Bayram namazından sonra evin babası namaz dönüşü mutlaka baklavanın tadına tepside bakardı. İlk tadım merasiminden geçen baklavayı, kahvaltıda hep birlikte yerdik. Bayram kahvaltısı da şimdikiler gibi değildi: Pirinç çorbası, et kavurması, pilav ve baklava...
Bayramda gelen misafirlerimize odadaki ocağa sürülerek cezvede ağır ağır pişen kahveyi yanında baklava ile ikram ederdik. Tadına doyum olmazdı.

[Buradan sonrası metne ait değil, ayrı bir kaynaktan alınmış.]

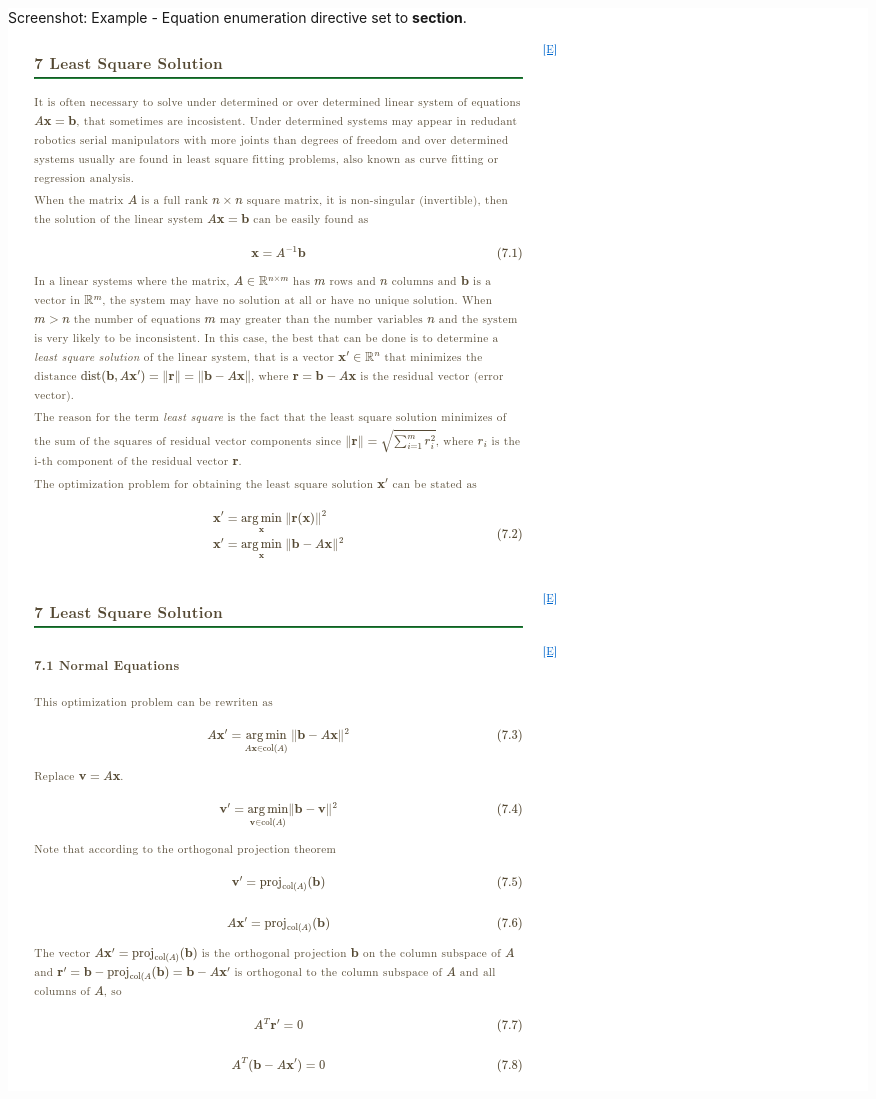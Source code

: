 Screenshot: Example - Equation enumeration directive set to **section**.

![](./images/equation-enumeration-section-a.png)

![](./images/equation-enumeration-section-b.png)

Öpülen eller, çocuklara verilen harçlıklar ve üzerimizde yeni diktirdiğimiz 'bir yakalık' dediğimiz yeni elbiseler ve kunduralar... Ev halkı yeni bayramlıklarımızı giyerek bayramı karşılardık.
Aşağı Gördes'te bayramlarda gündüz kadınlar matinesine sinemaya gidilirdi, filmleri seyretmek, seyredemeyenlere anlatmak öyle güzeldi ki..."
“Bayramlar küs olanların barışmalarına fırsat veren güzel günlerdi.”, Gördes'in tanınmış, sözü sohbeti sayılır kişileri bayram öncesi küs olan tarafları evlerine davet eder, barıştırırlardı." diyen annemin anlattıklarında saygı, sevgi, vefa, dostluk, dayanışma vardı. En güzeli de “Arkanda biz varız!” diyen güzel insanların varlığı... Böyle olunca insanın sırtı yere gelmez denir ya, işte tam da öyle…
O güzel insanlar bizlere ders niteliğinde ne güzel adet ve gelenekler bırakmışlar. Bu yaşananlarda özümüze iyi gelen tüm güzel davranışları sergilemekteler.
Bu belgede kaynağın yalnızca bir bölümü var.